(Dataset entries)

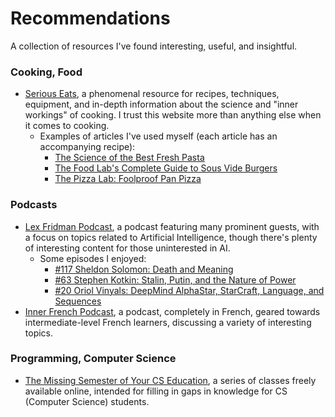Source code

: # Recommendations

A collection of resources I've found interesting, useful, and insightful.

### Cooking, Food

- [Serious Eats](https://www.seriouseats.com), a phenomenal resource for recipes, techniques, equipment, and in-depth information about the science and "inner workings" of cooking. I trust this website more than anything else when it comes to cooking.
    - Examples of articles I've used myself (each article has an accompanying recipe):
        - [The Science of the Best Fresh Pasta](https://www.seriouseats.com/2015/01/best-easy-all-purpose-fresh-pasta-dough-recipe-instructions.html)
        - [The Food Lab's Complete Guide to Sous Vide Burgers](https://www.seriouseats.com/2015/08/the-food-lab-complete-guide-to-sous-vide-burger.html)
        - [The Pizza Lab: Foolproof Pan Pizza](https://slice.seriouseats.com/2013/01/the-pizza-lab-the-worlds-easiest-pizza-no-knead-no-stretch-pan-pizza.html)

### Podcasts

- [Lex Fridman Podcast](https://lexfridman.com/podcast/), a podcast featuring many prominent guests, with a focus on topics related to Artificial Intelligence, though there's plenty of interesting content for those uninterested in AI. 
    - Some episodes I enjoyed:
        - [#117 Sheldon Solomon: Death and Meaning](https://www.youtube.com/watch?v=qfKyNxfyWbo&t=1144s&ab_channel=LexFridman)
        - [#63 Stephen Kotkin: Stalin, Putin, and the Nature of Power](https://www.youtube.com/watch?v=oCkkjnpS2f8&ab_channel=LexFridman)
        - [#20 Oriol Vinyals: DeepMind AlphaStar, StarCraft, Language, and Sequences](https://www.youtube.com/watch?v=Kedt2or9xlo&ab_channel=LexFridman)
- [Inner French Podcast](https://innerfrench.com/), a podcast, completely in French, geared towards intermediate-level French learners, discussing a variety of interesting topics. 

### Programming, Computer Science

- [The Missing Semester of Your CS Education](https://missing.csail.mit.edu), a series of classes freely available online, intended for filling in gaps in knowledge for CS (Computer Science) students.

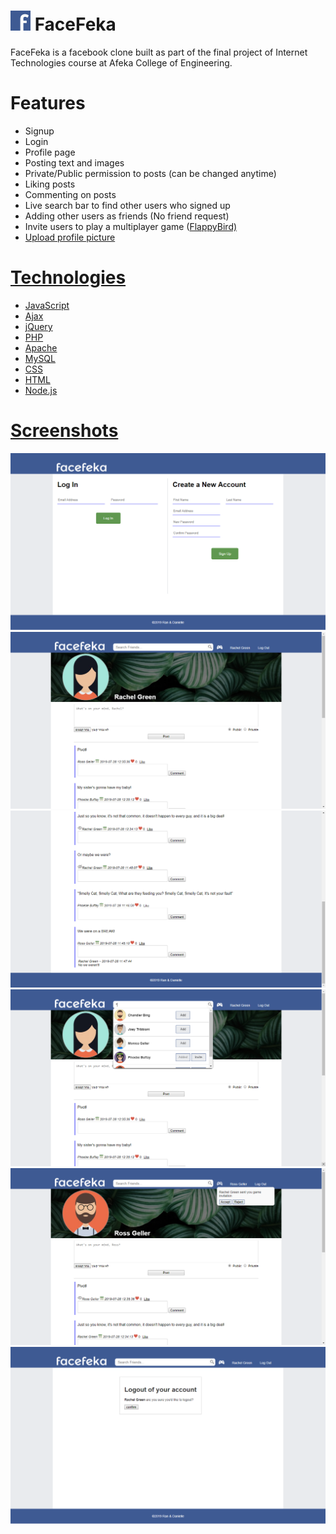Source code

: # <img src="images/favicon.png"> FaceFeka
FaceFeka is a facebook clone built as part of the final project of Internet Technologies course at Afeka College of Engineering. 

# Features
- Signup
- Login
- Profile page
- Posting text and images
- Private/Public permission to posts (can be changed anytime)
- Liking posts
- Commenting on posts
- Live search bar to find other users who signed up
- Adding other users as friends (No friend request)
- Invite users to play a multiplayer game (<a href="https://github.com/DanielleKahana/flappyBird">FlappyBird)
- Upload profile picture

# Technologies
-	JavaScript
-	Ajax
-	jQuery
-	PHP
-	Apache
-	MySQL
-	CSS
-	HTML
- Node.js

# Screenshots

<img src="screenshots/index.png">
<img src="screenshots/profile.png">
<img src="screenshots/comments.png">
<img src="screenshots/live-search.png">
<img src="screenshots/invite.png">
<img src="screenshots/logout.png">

* * *

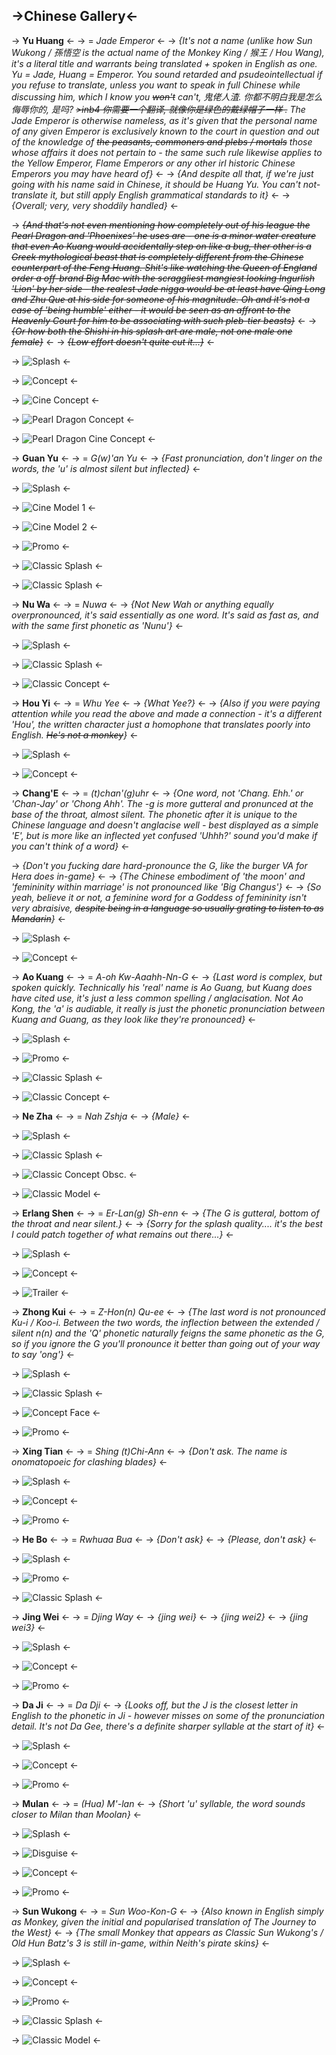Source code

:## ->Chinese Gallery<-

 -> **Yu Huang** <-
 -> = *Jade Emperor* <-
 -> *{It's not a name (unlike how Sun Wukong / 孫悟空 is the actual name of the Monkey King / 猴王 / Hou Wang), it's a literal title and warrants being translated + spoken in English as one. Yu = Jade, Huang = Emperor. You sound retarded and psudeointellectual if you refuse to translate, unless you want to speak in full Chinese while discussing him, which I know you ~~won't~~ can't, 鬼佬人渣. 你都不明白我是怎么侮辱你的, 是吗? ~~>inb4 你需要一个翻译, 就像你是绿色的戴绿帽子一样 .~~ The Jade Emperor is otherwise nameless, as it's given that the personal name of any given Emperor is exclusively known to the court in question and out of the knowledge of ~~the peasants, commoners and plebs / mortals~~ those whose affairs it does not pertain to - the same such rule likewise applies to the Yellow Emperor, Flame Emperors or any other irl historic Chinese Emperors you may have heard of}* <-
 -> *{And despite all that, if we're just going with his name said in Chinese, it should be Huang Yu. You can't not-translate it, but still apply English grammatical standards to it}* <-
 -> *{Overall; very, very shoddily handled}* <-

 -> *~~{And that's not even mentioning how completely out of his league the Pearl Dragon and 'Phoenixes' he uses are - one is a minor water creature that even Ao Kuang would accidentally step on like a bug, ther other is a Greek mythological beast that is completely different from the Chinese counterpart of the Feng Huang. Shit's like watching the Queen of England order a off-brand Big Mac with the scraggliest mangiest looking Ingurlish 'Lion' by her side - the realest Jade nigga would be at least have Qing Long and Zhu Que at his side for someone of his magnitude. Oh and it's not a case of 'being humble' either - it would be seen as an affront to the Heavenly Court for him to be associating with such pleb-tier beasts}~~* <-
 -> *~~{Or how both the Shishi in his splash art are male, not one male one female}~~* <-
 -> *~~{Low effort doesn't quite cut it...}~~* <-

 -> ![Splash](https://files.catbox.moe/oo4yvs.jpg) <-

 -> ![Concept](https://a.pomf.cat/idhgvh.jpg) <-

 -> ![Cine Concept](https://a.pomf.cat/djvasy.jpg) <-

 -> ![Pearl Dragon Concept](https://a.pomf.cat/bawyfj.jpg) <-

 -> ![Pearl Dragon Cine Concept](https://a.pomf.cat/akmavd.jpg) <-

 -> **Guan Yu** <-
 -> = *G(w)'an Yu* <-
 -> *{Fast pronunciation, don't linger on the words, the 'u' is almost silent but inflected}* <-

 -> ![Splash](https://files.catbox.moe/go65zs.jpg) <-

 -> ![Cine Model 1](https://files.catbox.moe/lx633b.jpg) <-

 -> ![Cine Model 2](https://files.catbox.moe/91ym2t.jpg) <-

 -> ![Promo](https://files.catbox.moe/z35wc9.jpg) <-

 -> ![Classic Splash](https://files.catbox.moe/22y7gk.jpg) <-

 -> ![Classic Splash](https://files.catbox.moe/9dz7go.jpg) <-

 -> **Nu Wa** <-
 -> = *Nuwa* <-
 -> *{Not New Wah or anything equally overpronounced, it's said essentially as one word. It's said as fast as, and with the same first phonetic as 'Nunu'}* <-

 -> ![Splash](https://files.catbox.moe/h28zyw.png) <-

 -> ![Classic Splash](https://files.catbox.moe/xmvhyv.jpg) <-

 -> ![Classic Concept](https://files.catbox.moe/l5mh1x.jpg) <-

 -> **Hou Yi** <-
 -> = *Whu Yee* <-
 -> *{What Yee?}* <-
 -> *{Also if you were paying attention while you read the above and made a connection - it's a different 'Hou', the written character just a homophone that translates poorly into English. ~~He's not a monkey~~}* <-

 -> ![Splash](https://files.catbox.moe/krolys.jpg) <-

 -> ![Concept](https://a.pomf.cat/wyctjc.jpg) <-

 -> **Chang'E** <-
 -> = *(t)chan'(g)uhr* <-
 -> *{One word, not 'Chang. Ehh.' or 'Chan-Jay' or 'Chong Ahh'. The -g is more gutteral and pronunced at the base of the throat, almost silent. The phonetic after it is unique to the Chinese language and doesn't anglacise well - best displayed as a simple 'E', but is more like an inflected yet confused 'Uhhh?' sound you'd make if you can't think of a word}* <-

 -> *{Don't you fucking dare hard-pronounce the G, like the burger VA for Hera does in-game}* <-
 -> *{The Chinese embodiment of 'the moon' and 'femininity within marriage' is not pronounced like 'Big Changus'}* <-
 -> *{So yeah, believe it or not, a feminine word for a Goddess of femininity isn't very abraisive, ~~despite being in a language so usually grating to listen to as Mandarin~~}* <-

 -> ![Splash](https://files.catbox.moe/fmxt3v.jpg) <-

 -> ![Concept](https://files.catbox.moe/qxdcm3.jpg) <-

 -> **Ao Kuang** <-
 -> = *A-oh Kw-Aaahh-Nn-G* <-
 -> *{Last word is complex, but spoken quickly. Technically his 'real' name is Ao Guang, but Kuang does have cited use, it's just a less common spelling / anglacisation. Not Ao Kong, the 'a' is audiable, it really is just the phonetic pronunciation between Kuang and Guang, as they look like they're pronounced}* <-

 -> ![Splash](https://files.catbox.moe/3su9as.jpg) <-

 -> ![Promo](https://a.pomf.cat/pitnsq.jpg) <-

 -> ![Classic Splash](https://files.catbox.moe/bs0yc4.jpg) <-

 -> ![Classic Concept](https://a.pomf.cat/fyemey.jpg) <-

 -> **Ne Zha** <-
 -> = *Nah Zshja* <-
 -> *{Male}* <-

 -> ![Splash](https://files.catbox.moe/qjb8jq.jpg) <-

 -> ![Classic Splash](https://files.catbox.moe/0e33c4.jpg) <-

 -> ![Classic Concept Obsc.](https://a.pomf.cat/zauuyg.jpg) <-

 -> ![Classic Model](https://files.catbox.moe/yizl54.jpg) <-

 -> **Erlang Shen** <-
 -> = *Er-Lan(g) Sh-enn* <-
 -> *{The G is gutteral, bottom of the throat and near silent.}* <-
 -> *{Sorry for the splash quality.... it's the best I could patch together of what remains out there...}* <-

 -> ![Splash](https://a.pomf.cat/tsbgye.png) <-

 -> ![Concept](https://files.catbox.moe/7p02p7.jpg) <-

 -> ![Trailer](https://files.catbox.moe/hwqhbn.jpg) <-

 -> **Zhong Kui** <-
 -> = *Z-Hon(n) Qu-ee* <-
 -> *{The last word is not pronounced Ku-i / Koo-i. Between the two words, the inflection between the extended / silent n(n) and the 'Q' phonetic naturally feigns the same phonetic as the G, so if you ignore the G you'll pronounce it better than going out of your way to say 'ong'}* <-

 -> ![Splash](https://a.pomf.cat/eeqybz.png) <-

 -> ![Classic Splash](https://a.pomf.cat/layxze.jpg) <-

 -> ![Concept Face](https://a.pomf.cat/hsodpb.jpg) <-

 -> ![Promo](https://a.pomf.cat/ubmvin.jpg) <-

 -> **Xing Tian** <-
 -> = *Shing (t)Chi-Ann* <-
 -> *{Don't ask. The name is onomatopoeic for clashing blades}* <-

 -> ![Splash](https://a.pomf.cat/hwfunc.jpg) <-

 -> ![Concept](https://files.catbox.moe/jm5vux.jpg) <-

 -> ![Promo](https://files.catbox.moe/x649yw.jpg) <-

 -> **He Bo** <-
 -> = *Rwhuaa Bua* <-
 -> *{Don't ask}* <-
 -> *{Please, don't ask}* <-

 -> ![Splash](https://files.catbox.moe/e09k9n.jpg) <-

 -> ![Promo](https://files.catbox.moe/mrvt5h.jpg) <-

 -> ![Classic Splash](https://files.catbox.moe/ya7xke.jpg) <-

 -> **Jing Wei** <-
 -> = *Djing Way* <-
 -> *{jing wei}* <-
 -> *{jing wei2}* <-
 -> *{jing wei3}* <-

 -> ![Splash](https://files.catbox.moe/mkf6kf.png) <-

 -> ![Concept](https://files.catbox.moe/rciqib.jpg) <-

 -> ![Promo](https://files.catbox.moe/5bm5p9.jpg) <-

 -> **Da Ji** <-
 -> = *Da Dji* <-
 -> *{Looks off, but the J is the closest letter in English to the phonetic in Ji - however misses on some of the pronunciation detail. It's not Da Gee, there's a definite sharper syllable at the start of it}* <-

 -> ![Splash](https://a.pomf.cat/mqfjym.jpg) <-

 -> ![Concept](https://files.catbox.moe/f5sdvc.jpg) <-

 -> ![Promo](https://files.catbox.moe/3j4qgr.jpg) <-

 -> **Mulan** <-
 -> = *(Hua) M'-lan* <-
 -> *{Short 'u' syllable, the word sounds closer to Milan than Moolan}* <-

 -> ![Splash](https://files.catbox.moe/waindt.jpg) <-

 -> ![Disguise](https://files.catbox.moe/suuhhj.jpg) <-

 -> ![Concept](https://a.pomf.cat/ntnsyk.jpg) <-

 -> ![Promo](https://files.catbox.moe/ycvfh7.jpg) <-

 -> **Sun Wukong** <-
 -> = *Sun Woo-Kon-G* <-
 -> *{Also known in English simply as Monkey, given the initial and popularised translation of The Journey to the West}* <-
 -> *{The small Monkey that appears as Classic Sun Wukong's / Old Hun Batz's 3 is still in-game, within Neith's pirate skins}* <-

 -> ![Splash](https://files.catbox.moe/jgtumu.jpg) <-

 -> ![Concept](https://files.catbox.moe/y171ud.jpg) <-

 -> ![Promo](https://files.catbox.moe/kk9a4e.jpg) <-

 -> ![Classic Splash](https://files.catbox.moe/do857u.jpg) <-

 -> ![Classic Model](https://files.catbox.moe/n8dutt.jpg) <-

:: Task directions ::
Pull every line holding "topics" out of the records.

:: Answer to this task ::
- [Lex Fridman Podcast](https://lexfridman.com/podcast/), a podcast featuring many prominent guests, with a focus on topics related to Artificial Intelligence, though there's plenty of interesting content for those uninterested in AI. 
- [Inner French Podcast](https://innerfrench.com/), a podcast, completely in French, geared towards intermediate-level French learners, discussing a variety of interesting topics. 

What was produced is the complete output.